Alternating Dumbbell Curls with reverse curl negative (Zottman curls is another name Ive heard for these)

no rest til line

35x10
45x5
------

again

60x5
50x5
35x5
-----

again

60x5
50x5
35x5
-----


Again

35x10
45x2
-----

Seated Cable Curls

no rest til line

??x20 (Facing wrong way)
??x10 (Facing forward. Just a warm up weight)


----------------

Concentration Cable Curls on same machine

120x15 (each arm)

Cable Curls facing forward again

120x10
100x20-30

Gym closed.

KILL THAT SHIT
 
Just ordered this

https://www.amazon.com/gp/product/B0...?ie=UTF8&psc=1


Never really used carb powders. A long time ago I used some shit like that. Looked like it might be interesting for my leaning phase. I can add it in with my bcaa pro (2 scoops) and 5 grams creatine Ive been using intratraining. Ill see if it fucks with my acid levels and stomach but its worth a try. I have not had to dillute my intraworkout drink as much lately and it hasnt been running through me. So maybe that was a phase or from my shitty diet at the time.

Might be useful for adding muscle too, to raise carb intake but probably better off eating real food if you can get it down. Im not taking in much carbs at all so this may be useful during training. Find myself very light headed on this diet lately. Feel free to share your experiences on any products you like.

KILL THAT SHIT
 
Ordered something else


http://www.ebay.com/itm/37151511499...49&var=640552195348&ssPageName=STRK:MEBIDX:IT


Bands. I went for the highest tension (orange). My uncle has been really into the shit lately, loves them. Might be a useful tool for warming up, stretching, or as a finisher when the muscles are mostly destroyed. I was thinking of attaching them to hammer strength and nautilus plate loaded machines. Rowing or pressing. Something to fuck around with. I will probably snap them but Ill try it out.

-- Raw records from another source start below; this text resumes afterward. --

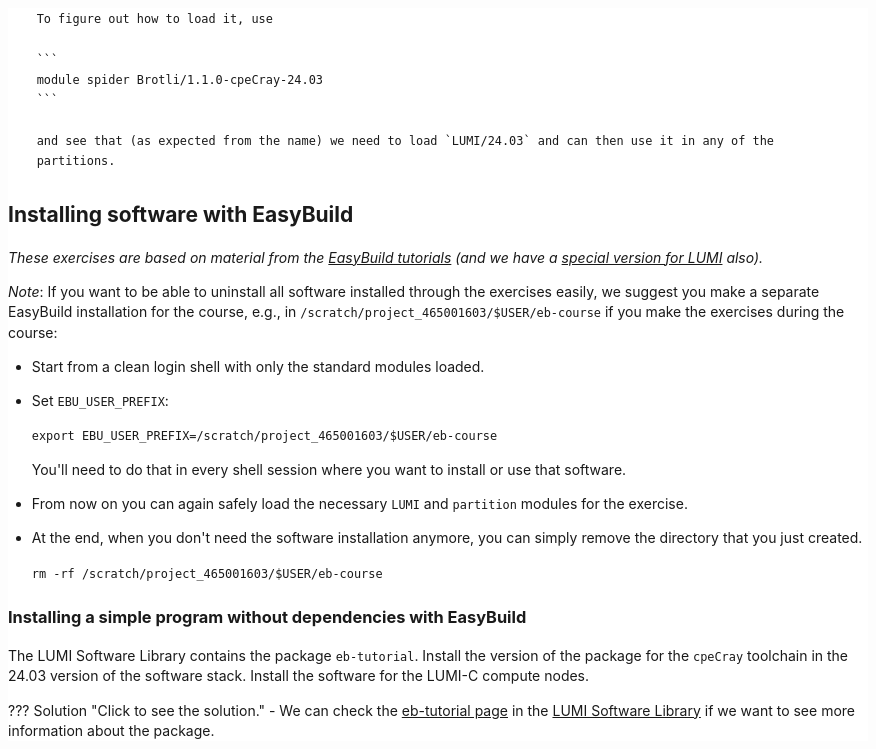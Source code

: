         To figure out how to load it, use

        ```
        module spider Brotli/1.1.0-cpeCray-24.03
        ```

        and see that (as expected from the name) we need to load `LUMI/24.03` and can then use it in any of the
        partitions.


## Installing software with EasyBuild

*These exercises are based on material from the [EasyBuild tutorials](http://tutorial.easybuild.io/)
(and we have a [special version for LUMI](https://lumi-supercomputer.github.io/easybuild-tutorial/2022-CSC_and_LO/) also).*

*Note*: If you want to be able to uninstall all software installed through the exercises
easily, we suggest you make a separate EasyBuild installation for the course, e.g.,
in `/scratch/project_465001603/$USER/eb-course` if you make the exercises during the course:

-   Start from a clean login shell with only the standard modules loaded.
-   Set `EBU_USER_PREFIX`: 
     
    ```
    export EBU_USER_PREFIX=/scratch/project_465001603/$USER/eb-course
    ```

    You'll need to do that in every shell session where you want to install or use that software.

-   From now on you can again safely load the necessary `LUMI` and `partition` modules for the exercise.
  
-   At the end, when you don't need the software installation anymore, you can simply remove the directory
    that you just created.

    ```
    rm -rf /scratch/project_465001603/$USER/eb-course
    ```


### Installing a simple program without dependencies with EasyBuild

The LUMI Software Library contains the package `eb-tutorial`. Install the version of
the package for the `cpeCray` toolchain in the 24.03 version of the software stack.
Install the software for the LUMI-C compute nodes.

??? Solution "Click to see the solution."
    -   We can check the 
        [eb-tutorial page](https://lumi-supercomputer.github.io/LUMI-EasyBuild-docs/e/eb-tutorial)
        in the 
        [LUMI Software Library](https://lumi-supercomputer.github.io/LUMI-EasyBuild-docs)
        if we want to see more information about the package.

I like the idea of constant tension provided by bands. Even on machines the tension is often not constant, aside from cable shit. So this may add a nice base tension to weights that are already heavy and providing the weight needed to grow. Also I may be able to do something with them at home to supplement some extra training and stimulation. I have almost no training equipment at home. I have 15 lb and 25 lb dumbbells and thats it. Dont train at home usually but I would if I had the space.